Nicci jumped up beside him. “Lord Rahl has already set people in the Old World against Jagang’s forces. We have fought battles in their own homeland in the hopes of taking away their support.

“If you insist on keeping Lord Rahl here, with you, then you are wasting his singular talent, and you might die as a result. I ask, as one who fights at his side, that you let him be the Lord Rahl, let him do as he must, while you do as you must.”

“I couldn’t say it any better,” Richard told them. “There it is, then. That is the choice I give you.”

Unexpectedly, men began going to their knees. Far and wide dust rose as men shuffled to make space to kneel down.

In one voice, the chant began.

“Master Rahl guide us. Master Rahl teach us. Master Rahl protect us. In your light we thrive. In your mercy we are sheltered. In your wisdom we are humbled. We live only to serve. Our lives are yours.”

Richard watched out over the sea of men as the sun broke the horizon. The devotion was repeated a second time, and then a third time, as was customary in the field. Once it was done, men began to return to their feet.

“I guess that’s your answer, Lord Rahl,” General Meiffert said. “Go get the bastards.”

The men cheered their agreement.

Richard hopped down and took Nicci’s hand to help her down. She ignored the hand and jumped down of her own accord. Richard turned to Cara.

“Well, I have to go. We’re in a hurry.
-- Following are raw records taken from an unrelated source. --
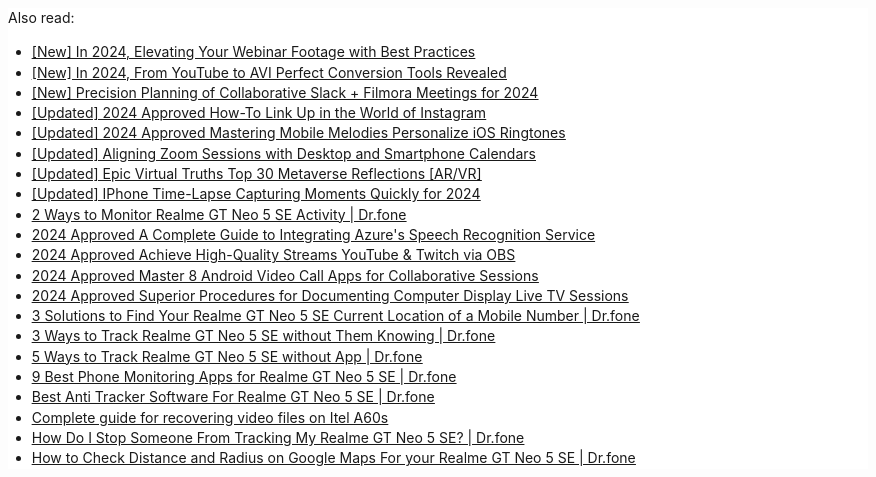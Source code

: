 




<span class="atpl-alsoreadstyle">Also read:</span>
<div><ul>
<li><a href="https://screen-video-capture.techidaily.com/new-in-2024-elevating-your-webinar-footage-with-best-practices/"><u>[New] In 2024, Elevating Your Webinar Footage with Best Practices</u></a></li>
<li><a href="https://youtube-web.techidaily.com/n-2024-from-youtube-to-avi-perfect-conversion-tools-revealed/"><u>[New] In 2024, From YouTube to AVI  Perfect Conversion Tools Revealed</u></a></li>
<li><a href="https://on-screen-recording.techidaily.com/new-precision-planning-of-collaborative-slack-plus-filmora-meetings-for-2024/"><u>[New] Precision Planning of Collaborative Slack + Filmora Meetings for 2024</u></a></li>
<li><a href="https://instagram-clips.techidaily.com/updated-2024-approved-how-to-link-up-in-the-world-of-instagram/"><u>[Updated] 2024 Approved  How-To  Link Up in the World of Instagram</u></a></li>
<li><a href="https://vp-tips.techidaily.com/updated-2024-approved-mastering-mobile-melodies-personalize-ios-ringtones/"><u>[Updated] 2024 Approved  Mastering Mobile Melodies  Personalize iOS Ringtones</u></a></li>
<li><a href="https://screen-mirroring-recording.techidaily.com/updated-aligning-zoom-sessions-with-desktop-and-smartphone-calendars/"><u>[Updated] Aligning Zoom Sessions with Desktop and Smartphone Calendars</u></a></li>
<li><a href="https://fox-blue.techidaily.com/updated-epic-virtual-truths-top-30-metaverse-reflections-arvr/"><u>[Updated] Epic Virtual Truths  Top 30 Metaverse Reflections [AR/VR]</u></a></li>
<li><a href="https://fox-glue.techidaily.com/updated-iphone-time-lapse-capturing-moments-quickly-for-2024/"><u>[Updated] IPhone Time-Lapse  Capturing Moments Quickly for 2024</u></a></li>
<li><a href="https://android-location-track.techidaily.com/2-ways-to-monitor-realme-gt-neo-5-se-activity-drfone-by-drfone-virtual-android/"><u>2 Ways to Monitor Realme GT Neo 5 SE Activity | Dr.fone</u></a></li>
<li><a href="https://extra-tips.techidaily.com/2024-approved-a-complete-guide-to-integrating-azures-speech-recognition-service/"><u>2024 Approved  A Complete Guide to Integrating Azure's Speech Recognition Service</u></a></li>
<li><a href="https://screen-sharing-recording.techidaily.com/2024-approved-achieve-high-quality-streams-youtube-and-twitch-via-obs/"><u>2024 Approved  Achieve High-Quality Streams  YouTube & Twitch via OBS</u></a></li>
<li><a href="https://screen-sharing-recording.techidaily.com/2024-approved-master-8-android-video-call-apps-for-collaborative-sessions/"><u>2024 Approved  Master 8 Android Video Call Apps for Collaborative Sessions</u></a></li>
<li><a href="https://visual-screen-recording.techidaily.com/2024-approved-superior-procedures-for-documenting-computer-display-live-tv-sessions/"><u>2024 Approved  Superior Procedures for Documenting Computer Display Live TV Sessions</u></a></li>
<li><a href="https://android-location-track.techidaily.com/3-solutions-to-find-your-realme-gt-neo-5-se-current-location-of-a-mobile-number-drfone-by-drfone-virtual-android/"><u>3 Solutions to Find Your Realme GT Neo 5 SE Current Location of a Mobile Number | Dr.fone</u></a></li>
<li><a href="https://android-location-track.techidaily.com/3-ways-to-track-realme-gt-neo-5-se-without-them-knowing-drfone-by-drfone-virtual-android/"><u>3 Ways to Track Realme GT Neo 5 SE without Them Knowing | Dr.fone</u></a></li>
<li><a href="https://android-location-track.techidaily.com/5-ways-to-track-realme-gt-neo-5-se-without-app-drfone-by-drfone-virtual-android/"><u>5 Ways to Track Realme GT Neo 5 SE without App | Dr.fone</u></a></li>
<li><a href="https://android-location-track.techidaily.com/9-best-phone-monitoring-apps-for-realme-gt-neo-5-se-drfone-by-drfone-virtual-android/"><u>9 Best Phone Monitoring Apps for Realme GT Neo 5 SE | Dr.fone</u></a></li>
<li><a href="https://android-location-track.techidaily.com/best-anti-tracker-software-for-realme-gt-neo-5-se-drfone-by-drfone-virtual-android/"><u>Best Anti Tracker Software For Realme GT Neo 5 SE | Dr.fone</u></a></li>
<li><a href="https://phone-solutions.techidaily.com/complete-guide-for-recovering-video-files-on-itel-a60s-by-fonelab-android-recover-video/"><u>Complete guide for recovering video files on Itel A60s</u></a></li>
<li><a href="https://android-location-track.techidaily.com/how-do-i-stop-someone-from-tracking-my-realme-gt-neo-5-se-drfone-by-drfone-virtual-android/"><u>How Do I Stop Someone From Tracking My Realme GT Neo 5 SE? | Dr.fone</u></a></li>
<li><a href="https://android-location-track.techidaily.com/how-to-check-distance-and-radius-on-google-maps-for-your-realme-gt-neo-5-se-drfone-by-drfone-virtual-android/"><u>How to Check Distance and Radius on Google Maps For your Realme GT Neo 5 SE | Dr.fone</u></a></li>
Look, Cara, I want you to know that I would be fine with it if you would like to stay with…the army.”

A dark frown descended over Cara as she folded her arms. “Are you crazy?” She looked up over her shoulder at the general. “I told you, the man is crazy. See what I have to put up with?”
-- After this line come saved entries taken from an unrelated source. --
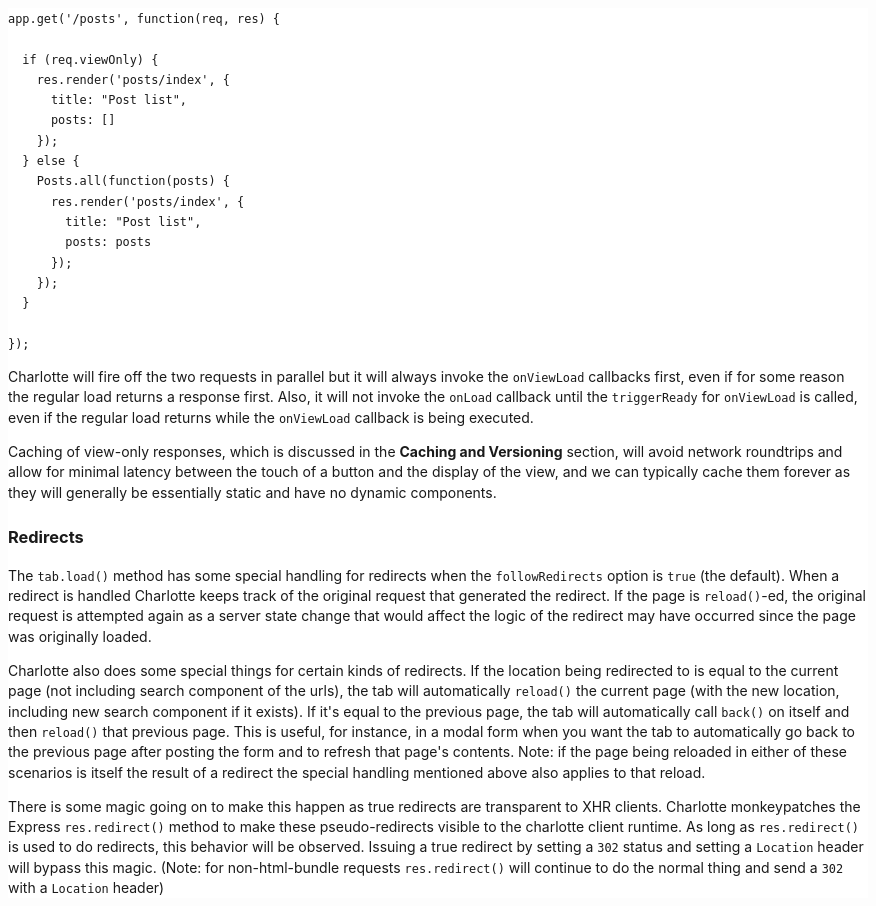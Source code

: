     app.get('/posts', function(req, res) {

      if (req.viewOnly) {
        res.render('posts/index', {
          title: "Post list",
          posts: [] 
        });
      } else {
        Posts.all(function(posts) {
          res.render('posts/index', {
            title: "Post list",
            posts: posts
          });      
        });
      }
  
    });

Charlotte will fire off the two requests in parallel but it will always invoke
the `onViewLoad` callbacks first, even if for some reason the regular load
returns a response first. Also, it will not invoke the `onLoad` callback until
the `triggerReady` for `onViewLoad` is called, even if the regular load
returns while the `onViewLoad` callback is being executed.

Caching of view-only responses, which is discussed in the **Caching and
Versioning** section, will avoid network roundtrips and allow for minimal
latency between the touch of a button and the display of the view, and we can
typically cache them forever as they will generally be essentially static and
have no dynamic components.

### Redirects

The `tab.load()` method has some special handling for redirects when the
`followRedirects` option is `true` (the default). When a redirect is handled
Charlotte keeps track of the original request that generated the redirect. If
the page is `reload()`-ed, the original request is attempted again as a server
state change that would affect the logic of the redirect may have occurred
since the page was originally loaded.

Charlotte also does some special things for certain kinds of redirects. If the
location being redirected to is equal to the current page (not including
search component of the urls), the tab will automatically `reload()` the
current page (with the new location, including new search component if it
exists). If it's equal to the previous page, the tab will automatically call
`back()` on itself and then `reload()` that previous page. This is useful, for
instance, in a modal form when you want the tab to automatically go back to
the previous page after posting the form and to refresh that page's contents.
Note: if the page being reloaded in either of these scenarios is itself the
result of a redirect the special handling mentioned above also applies to that
reload.

There is some magic going on to make this happen as true redirects are
transparent to XHR clients. Charlotte monkeypatches the Express
`res.redirect()` method to make these pseudo-redirects visible to the
charlotte client runtime. As long as `res.redirect()` is used to do redirects,
this behavior will be observed. Issuing a true redirect by setting a `302`
status and setting a `Location` header will bypass this magic. (Note: for
non-html-bundle requests `res.redirect()` will continue to do the normal thing
and send a `302` with a `Location` header)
General Meiffert nodded seriously. “I don’t know how you do it, Cara.”

“Training,” she confided. She trailed her fingertips across his cheek, smiling up at him in a way Richard had never seen her do before. “Take care of yourself, General.”

“Yes, ma’am.” He smiled at Nicci before bowing his head. “As per your orders, Mistress Nicci.”

Richard’s mind was already elsewhere. “Come on. Let’s get going.”

Chapter 66

Marching down the frame and panel hall, Rikka leading the way, Cara and Nicci in tow, Richard reached the intersection and turned down a stone passageway with a towering vaulted ceiling that soared up for nearly two hundred feet. Fluted columns to the sides rose up at evenly spaced intervals. Through large windows at the top the massive exterior buttresses that supported the lofty walls could be seen. Streamers of light angled in high overhead and from small round windows down lower. Their boot strikes echoed like hammers through the cold hall.

Richard’s cape that looked like it was made from spun gold billowed behind him as if in a gathering storm. The gold symbols around the black tunic fairly glowed in the muted light. Passing each shaft of sunlight, the silver emblems in his boots, on his wide, multilayered leather belt, and on his leather-padded wristbands sent blades of light flashing around them, announcing the arrival of a war wizard.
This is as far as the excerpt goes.